**DATA IN THIS EXERCISE**.
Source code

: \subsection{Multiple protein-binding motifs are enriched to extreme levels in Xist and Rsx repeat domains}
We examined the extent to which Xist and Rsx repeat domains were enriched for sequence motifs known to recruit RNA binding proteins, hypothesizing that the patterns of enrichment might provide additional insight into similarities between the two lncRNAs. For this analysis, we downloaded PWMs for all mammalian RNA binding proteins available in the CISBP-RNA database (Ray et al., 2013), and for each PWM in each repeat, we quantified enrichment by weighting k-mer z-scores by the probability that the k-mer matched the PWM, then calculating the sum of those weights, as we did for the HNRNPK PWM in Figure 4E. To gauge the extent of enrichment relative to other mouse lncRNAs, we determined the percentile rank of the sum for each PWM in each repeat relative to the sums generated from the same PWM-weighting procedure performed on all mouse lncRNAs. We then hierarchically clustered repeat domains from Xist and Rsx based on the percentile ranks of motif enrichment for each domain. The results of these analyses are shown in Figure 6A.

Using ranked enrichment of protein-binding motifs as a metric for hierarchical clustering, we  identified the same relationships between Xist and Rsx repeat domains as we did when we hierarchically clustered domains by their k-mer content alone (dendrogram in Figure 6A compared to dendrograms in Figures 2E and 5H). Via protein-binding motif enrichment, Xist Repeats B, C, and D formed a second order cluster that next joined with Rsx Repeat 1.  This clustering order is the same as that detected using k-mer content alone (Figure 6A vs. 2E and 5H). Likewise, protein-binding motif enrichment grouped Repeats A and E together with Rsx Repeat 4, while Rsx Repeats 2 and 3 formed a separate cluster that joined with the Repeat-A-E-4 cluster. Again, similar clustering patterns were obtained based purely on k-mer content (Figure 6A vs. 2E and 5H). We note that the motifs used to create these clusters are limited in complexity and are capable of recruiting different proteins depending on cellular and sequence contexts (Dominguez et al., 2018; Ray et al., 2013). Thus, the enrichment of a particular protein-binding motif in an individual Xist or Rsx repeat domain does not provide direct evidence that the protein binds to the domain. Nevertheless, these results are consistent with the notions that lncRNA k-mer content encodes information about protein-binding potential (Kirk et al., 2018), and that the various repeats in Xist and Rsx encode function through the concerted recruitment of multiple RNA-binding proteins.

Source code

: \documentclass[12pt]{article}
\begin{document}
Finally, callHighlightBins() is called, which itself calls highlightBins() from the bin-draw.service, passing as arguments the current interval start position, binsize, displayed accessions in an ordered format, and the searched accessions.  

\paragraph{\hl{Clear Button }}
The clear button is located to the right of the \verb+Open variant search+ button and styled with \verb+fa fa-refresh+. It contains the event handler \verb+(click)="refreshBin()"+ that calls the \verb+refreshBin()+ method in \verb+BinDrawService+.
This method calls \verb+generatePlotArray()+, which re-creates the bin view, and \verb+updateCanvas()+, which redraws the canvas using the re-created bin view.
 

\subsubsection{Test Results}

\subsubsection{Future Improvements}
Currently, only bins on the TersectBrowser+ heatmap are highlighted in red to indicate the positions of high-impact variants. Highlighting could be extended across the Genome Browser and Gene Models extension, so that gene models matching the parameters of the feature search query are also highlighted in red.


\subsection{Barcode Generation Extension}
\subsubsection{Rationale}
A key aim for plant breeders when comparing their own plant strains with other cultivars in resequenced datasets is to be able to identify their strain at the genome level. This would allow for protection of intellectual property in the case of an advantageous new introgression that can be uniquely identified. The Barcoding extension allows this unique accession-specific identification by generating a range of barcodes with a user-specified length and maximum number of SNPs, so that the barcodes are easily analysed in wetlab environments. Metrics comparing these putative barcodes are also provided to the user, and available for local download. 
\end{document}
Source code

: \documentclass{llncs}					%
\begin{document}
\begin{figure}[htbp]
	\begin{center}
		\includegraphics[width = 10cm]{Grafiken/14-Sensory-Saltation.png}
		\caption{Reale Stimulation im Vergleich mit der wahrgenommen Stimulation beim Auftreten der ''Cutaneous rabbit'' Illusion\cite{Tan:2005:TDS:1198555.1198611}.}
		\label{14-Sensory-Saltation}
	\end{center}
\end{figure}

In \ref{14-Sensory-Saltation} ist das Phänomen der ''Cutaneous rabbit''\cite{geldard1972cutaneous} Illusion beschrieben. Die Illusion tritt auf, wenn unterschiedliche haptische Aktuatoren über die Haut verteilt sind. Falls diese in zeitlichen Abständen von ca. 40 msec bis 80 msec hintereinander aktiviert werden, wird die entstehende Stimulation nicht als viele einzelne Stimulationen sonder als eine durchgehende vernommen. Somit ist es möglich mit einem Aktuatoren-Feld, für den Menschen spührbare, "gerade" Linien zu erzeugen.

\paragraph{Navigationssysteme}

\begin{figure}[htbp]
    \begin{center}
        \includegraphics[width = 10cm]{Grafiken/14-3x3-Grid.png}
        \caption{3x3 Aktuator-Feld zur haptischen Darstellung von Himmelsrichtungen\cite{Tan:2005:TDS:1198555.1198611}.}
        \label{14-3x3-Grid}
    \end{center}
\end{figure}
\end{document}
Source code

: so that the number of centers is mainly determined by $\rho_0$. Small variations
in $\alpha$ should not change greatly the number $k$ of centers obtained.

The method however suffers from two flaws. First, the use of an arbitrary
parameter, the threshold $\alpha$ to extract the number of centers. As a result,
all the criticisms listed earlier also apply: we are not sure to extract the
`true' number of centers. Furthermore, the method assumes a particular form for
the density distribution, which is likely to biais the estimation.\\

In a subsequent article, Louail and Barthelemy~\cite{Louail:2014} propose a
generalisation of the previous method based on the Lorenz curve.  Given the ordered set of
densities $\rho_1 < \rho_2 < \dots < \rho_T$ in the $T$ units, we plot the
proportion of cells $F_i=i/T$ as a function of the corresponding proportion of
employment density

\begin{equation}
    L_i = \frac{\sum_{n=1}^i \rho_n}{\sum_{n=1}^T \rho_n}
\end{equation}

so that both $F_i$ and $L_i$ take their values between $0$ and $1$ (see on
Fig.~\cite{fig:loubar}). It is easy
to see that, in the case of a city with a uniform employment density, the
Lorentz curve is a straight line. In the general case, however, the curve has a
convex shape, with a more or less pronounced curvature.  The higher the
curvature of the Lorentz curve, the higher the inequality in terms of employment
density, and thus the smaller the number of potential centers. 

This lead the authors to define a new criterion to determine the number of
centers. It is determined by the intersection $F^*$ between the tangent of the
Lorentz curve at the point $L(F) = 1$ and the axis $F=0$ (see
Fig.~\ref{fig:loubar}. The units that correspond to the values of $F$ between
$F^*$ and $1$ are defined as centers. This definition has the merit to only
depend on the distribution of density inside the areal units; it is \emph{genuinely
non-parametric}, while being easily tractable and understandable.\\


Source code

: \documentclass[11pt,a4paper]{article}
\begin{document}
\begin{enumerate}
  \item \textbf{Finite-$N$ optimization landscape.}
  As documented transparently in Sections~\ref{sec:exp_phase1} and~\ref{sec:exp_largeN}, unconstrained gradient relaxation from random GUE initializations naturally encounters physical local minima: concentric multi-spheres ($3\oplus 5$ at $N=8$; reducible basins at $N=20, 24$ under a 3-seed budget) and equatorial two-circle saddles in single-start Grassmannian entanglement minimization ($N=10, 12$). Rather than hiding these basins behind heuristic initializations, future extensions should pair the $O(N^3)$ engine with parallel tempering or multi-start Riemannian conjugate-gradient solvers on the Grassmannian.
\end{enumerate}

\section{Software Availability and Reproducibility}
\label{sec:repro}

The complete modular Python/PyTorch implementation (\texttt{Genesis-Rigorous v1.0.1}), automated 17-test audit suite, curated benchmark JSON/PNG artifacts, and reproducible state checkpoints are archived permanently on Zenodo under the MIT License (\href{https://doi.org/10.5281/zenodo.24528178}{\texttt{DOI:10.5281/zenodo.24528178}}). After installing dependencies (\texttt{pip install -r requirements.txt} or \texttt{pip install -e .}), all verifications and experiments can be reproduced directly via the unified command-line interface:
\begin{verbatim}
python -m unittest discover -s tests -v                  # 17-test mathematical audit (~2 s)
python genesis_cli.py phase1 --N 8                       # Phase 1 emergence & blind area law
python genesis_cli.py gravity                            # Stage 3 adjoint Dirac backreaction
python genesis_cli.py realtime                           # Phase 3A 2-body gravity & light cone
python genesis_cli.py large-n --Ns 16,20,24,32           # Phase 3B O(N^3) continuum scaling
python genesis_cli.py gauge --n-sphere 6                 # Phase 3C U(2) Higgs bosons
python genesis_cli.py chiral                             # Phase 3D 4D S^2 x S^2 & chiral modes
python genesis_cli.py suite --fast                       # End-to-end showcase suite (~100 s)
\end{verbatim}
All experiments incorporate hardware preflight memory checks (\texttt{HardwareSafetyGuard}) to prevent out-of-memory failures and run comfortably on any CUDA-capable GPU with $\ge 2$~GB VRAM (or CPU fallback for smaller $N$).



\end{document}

**DIRECTIONS FOR THIS TASK**. Repeat the material exactly. Begin with its first line and end with the line that has "We examined the".

**RESULT**.
Source code

: \subsection{Multiple protein-binding motifs are enriched to extreme levels in Xist and Rsx repeat domains}
We examined the extent to which Xist and Rsx repeat domains were enriched for sequence motifs known to recruit RNA binding proteins, hypothesizing that the patterns of enrichment might provide additional insight into similarities between the two lncRNAs. For this analysis, we downloaded PWMs for all mammalian RNA binding proteins available in the CISBP-RNA database (Ray et al., 2013), and for each PWM in each repeat, we quantified enrichment by weighting k-mer z-scores by the probability that the k-mer matched the PWM, then calculating the sum of those weights, as we did for the HNRNPK PWM in Figure 4E. To gauge the extent of enrichment relative to other mouse lncRNAs, we determined the percentile rank of the sum for each PWM in each repeat relative to the sums generated from the same PWM-weighting procedure performed on all mouse lncRNAs. We then hierarchically clustered repeat domains from Xist and Rsx based on the percentile ranks of motif enrichment for each domain. The results of these analyses are shown in Figure 6A.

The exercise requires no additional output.